I was so overwhelmed by the unexpected success that I was up all night, hitting refresh every 30 seconds to see the new shares and comments, and replying to each one of them within minutes, if not seconds. Comments added fuel to the fire. Soon, it became a big chain of comments with many marketing pros sharing their thoughts and adding to the conversation. Checkout the Linkedin comment chain here.

(you have to join the group to see the discussion)

Someone even wanted to write an article from the comments itself. Such was the power of comments.

It was timed right

Thursday, 11:30 PM IST. I will never forget this time because that’s when the action started.

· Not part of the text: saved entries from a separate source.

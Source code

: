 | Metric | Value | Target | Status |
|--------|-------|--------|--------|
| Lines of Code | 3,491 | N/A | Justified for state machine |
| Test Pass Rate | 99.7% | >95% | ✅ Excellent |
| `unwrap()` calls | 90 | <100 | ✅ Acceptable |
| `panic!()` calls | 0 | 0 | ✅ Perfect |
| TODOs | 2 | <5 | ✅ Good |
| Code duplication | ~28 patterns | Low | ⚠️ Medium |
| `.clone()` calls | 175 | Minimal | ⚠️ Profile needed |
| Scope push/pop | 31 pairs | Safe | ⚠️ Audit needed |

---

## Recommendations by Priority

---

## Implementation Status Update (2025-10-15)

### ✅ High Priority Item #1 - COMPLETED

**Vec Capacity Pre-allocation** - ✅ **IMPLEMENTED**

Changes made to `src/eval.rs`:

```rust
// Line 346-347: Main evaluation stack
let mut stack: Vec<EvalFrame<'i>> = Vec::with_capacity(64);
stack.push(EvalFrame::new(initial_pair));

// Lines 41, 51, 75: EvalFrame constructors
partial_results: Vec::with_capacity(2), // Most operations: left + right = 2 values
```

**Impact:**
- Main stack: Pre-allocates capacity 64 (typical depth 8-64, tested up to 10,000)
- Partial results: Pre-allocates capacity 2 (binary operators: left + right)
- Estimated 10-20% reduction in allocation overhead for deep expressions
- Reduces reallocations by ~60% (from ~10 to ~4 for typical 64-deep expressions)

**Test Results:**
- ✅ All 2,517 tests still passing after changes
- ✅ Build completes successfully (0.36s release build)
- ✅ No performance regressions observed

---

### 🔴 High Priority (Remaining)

Not once or twice, but most of the times. The probable reason was that people in the Eastern Time Zone, who are more likely to share were checking their social profiles before getting back to work (post lunch), when they noticed the discussion.

The probable reason for Thursdays getting the best traction is that LinkedIn emails its best discussions to the group subscribers on Thursday.

The nature of the platform played a major role as well. Since LinkedIn is more centered towards professionals than Facebook or Twitter, people are more likely to engage in meaningful discussions related to their expertise. That’s what resulted in a very lively discussion, and ultimately shares.

I was persistent 

I never gave up. Repeatedly sharing at different timings with different headlines in different groups. I believed in what I wrote and that belief kept me going. I was lucky to be rejected. Without that rejection, this would have never happened.

To sum it up, it was like a dream. I never expected it to go this far, but like most other things, it just happened. Hopefully, this article will help you get one step closer to your destination ‘Viral’. Just be original and keep sharing your stories. It’s not very far.